Это был джентльмен, но совсем крохотный. Тщательно одетый, аккуратно причесанный, весь сияющий, он казался куклой, которую ребенок, играя, одел в серый костюм и посадил в карету. Отцу приходилось сутулиться, чтобы не задевать макушкой потолок кареты, а наш попутчик сидел совершенно прямо в своей высокой бобровой шапке. Ножки он держал прижатыми одна к другой, башмачки вместе, под ногами деревянный сундучок, обитый кожей. Миля за милей оставались позади — он хоть бы шевельнулся!
Я продолжал расспросы:
— А как она называется? Есть у нее имя?
— Конечно, Джон. Мне сказали, что она называется «Дракон».
Джентльмен чуть не свалился с сиденья.
— «Дракон»? — прошептал он. — Вы сказали «Дракон»?
Отец удивленно посмотрел на него.
— А почему это вас интересует? — спросил он. — Объясните, сэр.
— Значит, вы занимаетесь промыслом…— Джентльмен уставился в окошко.

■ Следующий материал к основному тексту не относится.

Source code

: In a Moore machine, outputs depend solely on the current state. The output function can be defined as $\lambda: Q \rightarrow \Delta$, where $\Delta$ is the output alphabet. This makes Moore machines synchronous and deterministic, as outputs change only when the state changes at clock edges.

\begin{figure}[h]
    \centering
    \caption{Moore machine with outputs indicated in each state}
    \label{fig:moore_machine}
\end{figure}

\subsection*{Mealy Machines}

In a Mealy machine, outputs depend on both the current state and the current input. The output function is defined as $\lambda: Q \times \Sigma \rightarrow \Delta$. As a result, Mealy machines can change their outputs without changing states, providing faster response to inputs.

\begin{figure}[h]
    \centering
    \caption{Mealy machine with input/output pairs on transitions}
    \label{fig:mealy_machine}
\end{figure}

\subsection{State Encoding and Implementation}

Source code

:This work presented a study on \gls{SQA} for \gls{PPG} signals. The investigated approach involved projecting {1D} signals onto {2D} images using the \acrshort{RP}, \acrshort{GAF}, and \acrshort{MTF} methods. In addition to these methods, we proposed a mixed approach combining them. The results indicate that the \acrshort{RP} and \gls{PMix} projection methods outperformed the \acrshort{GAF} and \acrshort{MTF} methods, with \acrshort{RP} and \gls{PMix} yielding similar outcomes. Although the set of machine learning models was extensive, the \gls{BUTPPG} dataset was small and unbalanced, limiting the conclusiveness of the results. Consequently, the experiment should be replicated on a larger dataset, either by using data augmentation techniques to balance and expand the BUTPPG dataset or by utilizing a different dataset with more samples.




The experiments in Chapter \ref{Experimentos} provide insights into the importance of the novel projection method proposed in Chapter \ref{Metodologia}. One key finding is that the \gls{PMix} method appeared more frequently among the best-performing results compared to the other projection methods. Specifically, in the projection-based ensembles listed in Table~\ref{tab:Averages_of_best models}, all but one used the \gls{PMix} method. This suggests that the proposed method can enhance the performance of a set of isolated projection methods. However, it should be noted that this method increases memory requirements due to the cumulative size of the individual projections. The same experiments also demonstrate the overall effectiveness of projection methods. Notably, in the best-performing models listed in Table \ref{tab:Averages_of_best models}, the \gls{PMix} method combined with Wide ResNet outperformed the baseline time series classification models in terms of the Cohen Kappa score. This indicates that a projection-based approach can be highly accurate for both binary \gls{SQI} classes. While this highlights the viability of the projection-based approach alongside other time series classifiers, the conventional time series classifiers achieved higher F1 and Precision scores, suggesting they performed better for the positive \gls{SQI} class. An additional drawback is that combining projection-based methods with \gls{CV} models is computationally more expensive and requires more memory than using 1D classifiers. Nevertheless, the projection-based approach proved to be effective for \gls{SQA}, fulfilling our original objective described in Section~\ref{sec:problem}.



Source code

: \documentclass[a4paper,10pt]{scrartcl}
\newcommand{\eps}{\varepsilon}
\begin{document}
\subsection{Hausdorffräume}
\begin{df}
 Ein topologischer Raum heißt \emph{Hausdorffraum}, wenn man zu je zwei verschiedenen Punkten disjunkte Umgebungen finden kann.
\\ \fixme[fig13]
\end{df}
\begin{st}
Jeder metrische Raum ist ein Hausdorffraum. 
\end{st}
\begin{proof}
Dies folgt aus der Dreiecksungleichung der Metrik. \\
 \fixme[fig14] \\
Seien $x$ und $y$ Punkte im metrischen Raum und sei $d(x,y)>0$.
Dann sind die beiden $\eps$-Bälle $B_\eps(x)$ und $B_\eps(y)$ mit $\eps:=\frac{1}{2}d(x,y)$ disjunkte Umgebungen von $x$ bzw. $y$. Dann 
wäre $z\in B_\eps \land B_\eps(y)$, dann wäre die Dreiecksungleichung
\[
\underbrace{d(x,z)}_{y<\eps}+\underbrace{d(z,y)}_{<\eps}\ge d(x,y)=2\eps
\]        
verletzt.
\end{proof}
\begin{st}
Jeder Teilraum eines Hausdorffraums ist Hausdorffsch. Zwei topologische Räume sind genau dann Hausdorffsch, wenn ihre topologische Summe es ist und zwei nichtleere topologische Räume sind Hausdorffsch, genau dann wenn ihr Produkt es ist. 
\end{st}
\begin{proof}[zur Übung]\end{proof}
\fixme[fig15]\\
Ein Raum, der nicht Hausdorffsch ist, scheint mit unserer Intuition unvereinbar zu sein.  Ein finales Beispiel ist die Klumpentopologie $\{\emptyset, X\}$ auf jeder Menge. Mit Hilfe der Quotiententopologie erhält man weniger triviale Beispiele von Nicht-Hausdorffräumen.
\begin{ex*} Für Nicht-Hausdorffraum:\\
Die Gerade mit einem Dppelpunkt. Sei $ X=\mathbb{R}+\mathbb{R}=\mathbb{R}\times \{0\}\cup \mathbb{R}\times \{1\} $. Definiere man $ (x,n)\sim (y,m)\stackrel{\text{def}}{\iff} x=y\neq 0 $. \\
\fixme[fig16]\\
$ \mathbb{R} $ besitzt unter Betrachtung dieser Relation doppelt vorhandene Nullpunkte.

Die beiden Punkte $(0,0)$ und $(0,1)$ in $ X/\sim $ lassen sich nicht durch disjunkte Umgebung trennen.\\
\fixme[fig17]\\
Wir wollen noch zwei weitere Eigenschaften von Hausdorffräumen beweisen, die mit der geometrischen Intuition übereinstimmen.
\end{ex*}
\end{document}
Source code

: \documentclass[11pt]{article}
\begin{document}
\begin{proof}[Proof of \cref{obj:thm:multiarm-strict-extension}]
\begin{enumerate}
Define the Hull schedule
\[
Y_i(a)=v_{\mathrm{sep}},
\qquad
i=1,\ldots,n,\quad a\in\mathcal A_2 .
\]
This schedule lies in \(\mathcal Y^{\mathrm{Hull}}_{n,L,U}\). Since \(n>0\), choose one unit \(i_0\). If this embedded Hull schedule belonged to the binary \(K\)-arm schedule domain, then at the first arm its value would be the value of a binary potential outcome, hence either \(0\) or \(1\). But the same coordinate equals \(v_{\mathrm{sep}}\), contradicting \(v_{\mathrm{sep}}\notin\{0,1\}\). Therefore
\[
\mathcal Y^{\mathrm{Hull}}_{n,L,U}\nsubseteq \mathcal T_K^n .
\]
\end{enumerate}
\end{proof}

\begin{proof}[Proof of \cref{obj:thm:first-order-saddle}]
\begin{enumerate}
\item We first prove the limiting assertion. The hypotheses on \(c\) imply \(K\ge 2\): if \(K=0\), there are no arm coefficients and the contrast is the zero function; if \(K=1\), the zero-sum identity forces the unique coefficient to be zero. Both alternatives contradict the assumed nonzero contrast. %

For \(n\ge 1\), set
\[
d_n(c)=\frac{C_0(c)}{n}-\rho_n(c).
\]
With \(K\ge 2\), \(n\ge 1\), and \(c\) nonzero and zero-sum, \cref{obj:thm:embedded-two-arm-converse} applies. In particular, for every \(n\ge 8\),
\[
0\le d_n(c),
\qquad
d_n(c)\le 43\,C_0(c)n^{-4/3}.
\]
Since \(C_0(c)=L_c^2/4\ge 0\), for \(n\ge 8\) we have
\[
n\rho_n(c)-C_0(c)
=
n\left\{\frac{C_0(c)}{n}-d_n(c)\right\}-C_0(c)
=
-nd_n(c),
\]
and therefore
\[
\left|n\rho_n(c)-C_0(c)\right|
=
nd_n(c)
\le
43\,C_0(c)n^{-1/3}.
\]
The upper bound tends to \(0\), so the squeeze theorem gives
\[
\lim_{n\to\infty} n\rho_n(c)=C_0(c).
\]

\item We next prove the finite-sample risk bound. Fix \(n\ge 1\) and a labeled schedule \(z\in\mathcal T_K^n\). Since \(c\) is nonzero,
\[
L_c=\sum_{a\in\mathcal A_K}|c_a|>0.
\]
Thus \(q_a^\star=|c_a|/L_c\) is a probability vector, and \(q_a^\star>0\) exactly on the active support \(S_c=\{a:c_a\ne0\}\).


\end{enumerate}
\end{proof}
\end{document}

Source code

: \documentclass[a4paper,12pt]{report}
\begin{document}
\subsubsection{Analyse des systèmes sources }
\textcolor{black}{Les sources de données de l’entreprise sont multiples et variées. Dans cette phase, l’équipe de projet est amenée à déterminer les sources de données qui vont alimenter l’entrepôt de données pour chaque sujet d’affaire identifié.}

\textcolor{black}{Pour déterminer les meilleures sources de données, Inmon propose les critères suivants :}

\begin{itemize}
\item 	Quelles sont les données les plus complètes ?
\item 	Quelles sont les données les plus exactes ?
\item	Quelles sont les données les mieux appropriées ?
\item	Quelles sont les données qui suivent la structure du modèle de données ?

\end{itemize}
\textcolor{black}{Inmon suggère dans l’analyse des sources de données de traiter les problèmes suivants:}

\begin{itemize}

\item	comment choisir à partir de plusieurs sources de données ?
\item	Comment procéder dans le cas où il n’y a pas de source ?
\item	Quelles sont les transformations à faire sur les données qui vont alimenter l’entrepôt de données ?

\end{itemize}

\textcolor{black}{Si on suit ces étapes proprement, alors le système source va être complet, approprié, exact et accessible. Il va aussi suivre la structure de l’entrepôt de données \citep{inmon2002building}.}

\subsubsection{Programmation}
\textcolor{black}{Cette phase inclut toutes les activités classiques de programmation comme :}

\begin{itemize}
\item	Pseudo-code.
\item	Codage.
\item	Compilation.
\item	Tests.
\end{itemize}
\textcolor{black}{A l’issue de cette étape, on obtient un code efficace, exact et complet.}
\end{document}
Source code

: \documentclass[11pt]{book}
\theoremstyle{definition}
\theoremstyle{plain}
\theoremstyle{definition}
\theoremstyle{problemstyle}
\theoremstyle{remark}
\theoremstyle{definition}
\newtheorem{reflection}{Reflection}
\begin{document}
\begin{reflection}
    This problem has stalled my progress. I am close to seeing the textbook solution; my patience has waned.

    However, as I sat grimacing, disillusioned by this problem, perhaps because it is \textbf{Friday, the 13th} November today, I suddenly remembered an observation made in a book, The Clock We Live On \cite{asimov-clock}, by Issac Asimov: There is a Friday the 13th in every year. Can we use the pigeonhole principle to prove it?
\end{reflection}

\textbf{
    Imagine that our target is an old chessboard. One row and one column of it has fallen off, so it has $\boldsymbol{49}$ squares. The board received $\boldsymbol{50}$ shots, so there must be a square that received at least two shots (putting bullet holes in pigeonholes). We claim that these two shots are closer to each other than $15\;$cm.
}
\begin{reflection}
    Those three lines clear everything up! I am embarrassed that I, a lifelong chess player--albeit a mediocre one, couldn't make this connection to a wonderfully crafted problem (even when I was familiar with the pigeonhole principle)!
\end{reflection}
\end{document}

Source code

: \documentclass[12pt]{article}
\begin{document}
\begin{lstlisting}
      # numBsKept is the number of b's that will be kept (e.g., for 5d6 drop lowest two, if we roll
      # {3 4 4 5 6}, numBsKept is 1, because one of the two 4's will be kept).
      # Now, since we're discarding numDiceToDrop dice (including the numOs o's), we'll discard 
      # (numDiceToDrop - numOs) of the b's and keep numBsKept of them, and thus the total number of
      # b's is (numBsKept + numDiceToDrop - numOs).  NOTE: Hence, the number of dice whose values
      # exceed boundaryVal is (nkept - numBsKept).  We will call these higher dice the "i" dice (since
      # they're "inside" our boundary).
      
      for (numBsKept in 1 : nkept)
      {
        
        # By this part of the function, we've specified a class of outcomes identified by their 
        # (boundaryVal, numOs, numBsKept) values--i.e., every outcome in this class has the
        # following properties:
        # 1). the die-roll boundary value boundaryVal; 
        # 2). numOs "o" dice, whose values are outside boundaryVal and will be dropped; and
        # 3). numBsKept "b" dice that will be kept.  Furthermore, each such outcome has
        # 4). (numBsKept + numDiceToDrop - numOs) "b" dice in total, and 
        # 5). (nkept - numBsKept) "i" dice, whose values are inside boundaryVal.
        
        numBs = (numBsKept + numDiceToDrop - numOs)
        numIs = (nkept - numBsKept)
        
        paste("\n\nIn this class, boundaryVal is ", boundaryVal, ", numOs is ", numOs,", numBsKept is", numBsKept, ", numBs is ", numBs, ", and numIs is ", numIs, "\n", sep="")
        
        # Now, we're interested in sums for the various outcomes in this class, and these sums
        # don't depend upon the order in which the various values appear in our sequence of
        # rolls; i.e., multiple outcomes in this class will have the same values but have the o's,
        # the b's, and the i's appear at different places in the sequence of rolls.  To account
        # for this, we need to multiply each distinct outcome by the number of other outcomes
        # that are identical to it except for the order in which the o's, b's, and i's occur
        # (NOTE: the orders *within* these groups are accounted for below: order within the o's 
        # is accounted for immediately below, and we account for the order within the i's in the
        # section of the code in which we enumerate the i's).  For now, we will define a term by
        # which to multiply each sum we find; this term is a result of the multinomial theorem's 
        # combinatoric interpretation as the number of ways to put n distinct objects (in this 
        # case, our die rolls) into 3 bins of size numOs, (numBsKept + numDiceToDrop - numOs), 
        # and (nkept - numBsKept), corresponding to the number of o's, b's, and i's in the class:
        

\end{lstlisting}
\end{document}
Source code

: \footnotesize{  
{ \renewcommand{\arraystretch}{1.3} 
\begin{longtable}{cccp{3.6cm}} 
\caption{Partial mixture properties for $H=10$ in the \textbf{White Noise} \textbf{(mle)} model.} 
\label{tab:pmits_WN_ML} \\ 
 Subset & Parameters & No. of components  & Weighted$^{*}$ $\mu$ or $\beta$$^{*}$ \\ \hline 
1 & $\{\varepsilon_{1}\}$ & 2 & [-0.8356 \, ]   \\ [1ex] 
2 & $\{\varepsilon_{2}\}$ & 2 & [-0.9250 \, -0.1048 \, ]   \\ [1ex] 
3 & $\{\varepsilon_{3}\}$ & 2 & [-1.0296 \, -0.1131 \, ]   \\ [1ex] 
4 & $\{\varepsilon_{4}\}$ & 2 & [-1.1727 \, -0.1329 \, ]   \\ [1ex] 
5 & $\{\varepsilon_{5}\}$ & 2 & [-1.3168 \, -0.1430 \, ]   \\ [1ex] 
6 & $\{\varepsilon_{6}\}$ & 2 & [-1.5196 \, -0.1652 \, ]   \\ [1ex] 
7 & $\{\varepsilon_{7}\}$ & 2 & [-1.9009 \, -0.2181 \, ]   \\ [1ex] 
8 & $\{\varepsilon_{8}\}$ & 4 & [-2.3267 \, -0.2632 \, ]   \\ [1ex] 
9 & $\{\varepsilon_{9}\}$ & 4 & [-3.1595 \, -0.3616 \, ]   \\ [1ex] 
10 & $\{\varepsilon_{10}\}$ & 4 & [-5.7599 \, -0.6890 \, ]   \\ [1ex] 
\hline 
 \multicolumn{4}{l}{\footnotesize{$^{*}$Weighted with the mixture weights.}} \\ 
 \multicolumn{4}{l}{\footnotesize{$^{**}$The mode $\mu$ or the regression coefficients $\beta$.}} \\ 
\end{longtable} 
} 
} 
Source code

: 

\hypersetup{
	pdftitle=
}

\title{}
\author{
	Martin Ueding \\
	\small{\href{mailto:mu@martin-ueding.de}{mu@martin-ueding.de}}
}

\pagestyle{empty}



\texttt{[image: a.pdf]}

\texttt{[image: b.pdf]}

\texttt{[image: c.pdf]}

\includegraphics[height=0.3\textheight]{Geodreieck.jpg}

— В чем дело? — Отец подался вперед. — Каким промыслом?
— Свободным промыслом. — Он прикрыл рот ладонью и сквозь пальцы прошептал: — Контрабандой.
— Идите к черту! — вспылил отец. — Вы кто такой, сэр? — Если бы карета была больше, он бы встал, выпрямился во весь рост и зашагал по ней, как по своей лондонской конторе. — Назовите себя! — потребовал он.
— Ларсон, — пробормотал джентльмен. Он покосился влево, потом вправо. — Я… э-э… связан с промыслом.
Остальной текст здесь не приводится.